- [What to do]
Print word for word the records from the line containing "2. [Snapdrop Android" through the end.

- [Dataset entries]

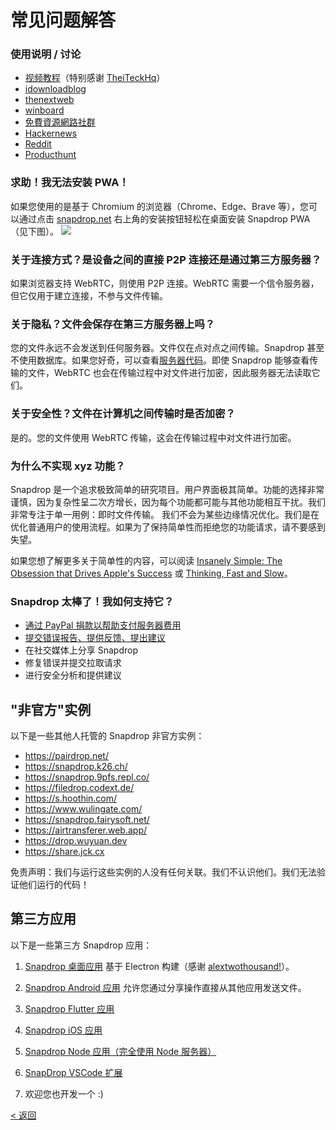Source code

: # 常见问题解答

### 使用说明 / 讨论
* [视频教程](https://www.youtube.com/watch?v=4XN02GkcHUM)（特别感谢 [TheiTeckHq](https://www.youtube.com/channel/UC_DUzWMb8gZZnAbISQjmAfQ)）
* [idownloadblog](http://www.idownloadblog.com/2015/12/29/snapdrop/)
* [thenextweb](http://thenextweb.com/insider/2015/12/27/snapdrop-is-a-handy-web-based-replacement-for-apples-fiddly-airdrop-file-transfer-tool/)
* [winboard](http://www.winboard.org/artikel-ratgeber/6253-dateien-vom-desktop-pc-mit-anderen-plattformen-teilen-mit-snapdrop.html)
* [免費資源網路社群](https://free.com.tw/snapdrop/)
* [Hackernews](https://news.ycombinator.com/front?day=2020-12-24)
* [Reddit](https://www.reddit.com/r/Android/comments/et4qny/snapdrop_is_a_free_open_source_cross_platform/)
* [Producthunt](https://www.producthunt.com/posts/snapdrop)

### 求助！我无法安装 PWA！
如果您使用的是基于 Chromium 的浏览器（Chrome、Edge、Brave 等），您可以通过点击 [snapdrop.net](https://snapdrop.net) 右上角的安装按钮轻松在桌面安装 Snapdrop PWA（见下图）。
<img src="pwa-install.png">

### 关于连接方式？是设备之间的直接 P2P 连接还是通过第三方服务器？
如果浏览器支持 WebRTC，则使用 P2P 连接。WebRTC 需要一个信令服务器，但它仅用于建立连接，不参与文件传输。

### 关于隐私？文件会保存在第三方服务器上吗？
您的文件永远不会发送到任何服务器。文件仅在点对点之间传输。Snapdrop 甚至不使用数据库。如果您好奇，可以查看[服务器代码](https://github.com/RobinLinus/snapdrop/blob/master/server/)。即使 Snapdrop 能够查看传输的文件，WebRTC 也会在传输过程中对文件进行加密，因此服务器无法读取它们。

### 关于安全性？文件在计算机之间传输时是否加密？
是的。您的文件使用 WebRTC 传输，这会在传输过程中对文件进行加密。

### 为什么不实现 xyz 功能？
Snapdrop 是一个追求极致简单的研究项目。用户界面极其简单。功能的选择非常谨慎，因为复杂性呈二次方增长，因为每个功能都可能与其他功能相互干扰。我们非常专注于单一用例：即时文件传输。
我们不会为某些边缘情况优化。我们是在优化普通用户的使用流程。如果为了保持简单性而拒绝您的功能请求，请不要感到失望。

如果您想了解更多关于简单性的内容，可以阅读 [Insanely Simple: The Obsession that Drives Apple's Success](https://www.amazon.com/Insanely-Simple-Ken-Segall-audiobook/dp/B007Z9686O) 或 [Thinking, Fast and Slow](https://www.amazon.com/Thinking-Fast-Slow-Daniel-Kahneman/dp/0374533555)。

### Snapdrop 太棒了！我如何支持它？
* [通过 PayPal 捐款以帮助支付服务器费用](https://www.paypal.com/donate/?hosted_button_id=FTP9DXUR7LA7Q)
* [提交错误报告、提供反馈、提出建议](https://github.com/RobinLinus/snapdrop/issues)
* 在社交媒体上分享 Snapdrop
* 修复错误并提交拉取请求
* 进行安全分析和提供建议

## "非官方"实例
以下是一些其他人托管的 Snapdrop 非官方实例：
- https://pairdrop.net/
- https://snapdrop.k26.ch/
- https://snapdrop.9pfs.repl.co/
- https://filedrop.codext.de/
- https://s.hoothin.com/
- https://www.wulingate.com/
- https://snapdrop.fairysoft.net/
- https://airtransferer.web.app/
- https://drop.wuyuan.dev
- https://share.jck.cx

免责声明：我们与运行这些实例的人没有任何关联。我们不认识他们。我们无法验证他们运行的代码！

## 第三方应用
以下是一些第三方 Snapdrop 应用：

1. [Snapdrop 桌面应用](https://github.com/alextwothousand/snapdrop-desktop) 基于 Electron 构建（感谢 [alextwothousand!](https://github.com/alextwothousand/)）。

2. [Snapdrop Android 应用](https://github.com/fm-sys/snapdrop-android) 允许您通过分享操作直接从其他应用发送文件。

3. [Snapdrop Flutter 应用](https://github.com/congnguyendinh0/snapdrop_flutter)

4. [Snapdrop iOS 应用](https://github.com/CDsigma/Snapdrop-iOS-App)

5. [Snapdrop Node 应用（完全使用 Node 服务器）](https://github.com/Bellisario/node-snapdrop)

6. [SnapDrop VSCode 扩展](https://github.com/Yash-Garg/snapdrop-vsc)

7. 欢迎您也开发一个 :)

[< 返回](/README.zh-CN.md)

- [Answer to this exercise]
2. [Snapdrop Android 应用](https://github.com/fm-sys/snapdrop-android) 允许您通过分享操作直接从其他应用发送文件。

3. [Snapdrop Flutter 应用](https://github.com/congnguyendinh0/snapdrop_flutter)

4. [Snapdrop iOS 应用](https://github.com/CDsigma/Snapdrop-iOS-App)

5. [Snapdrop Node 应用（完全使用 Node 服务器）](https://github.com/Bellisario/node-snapdrop)

6. [SnapDrop VSCode 扩展](https://github.com/Yash-Garg/snapdrop-vsc)

7. 欢迎您也开发一个 :)

[< 返回](/README.zh-CN.md)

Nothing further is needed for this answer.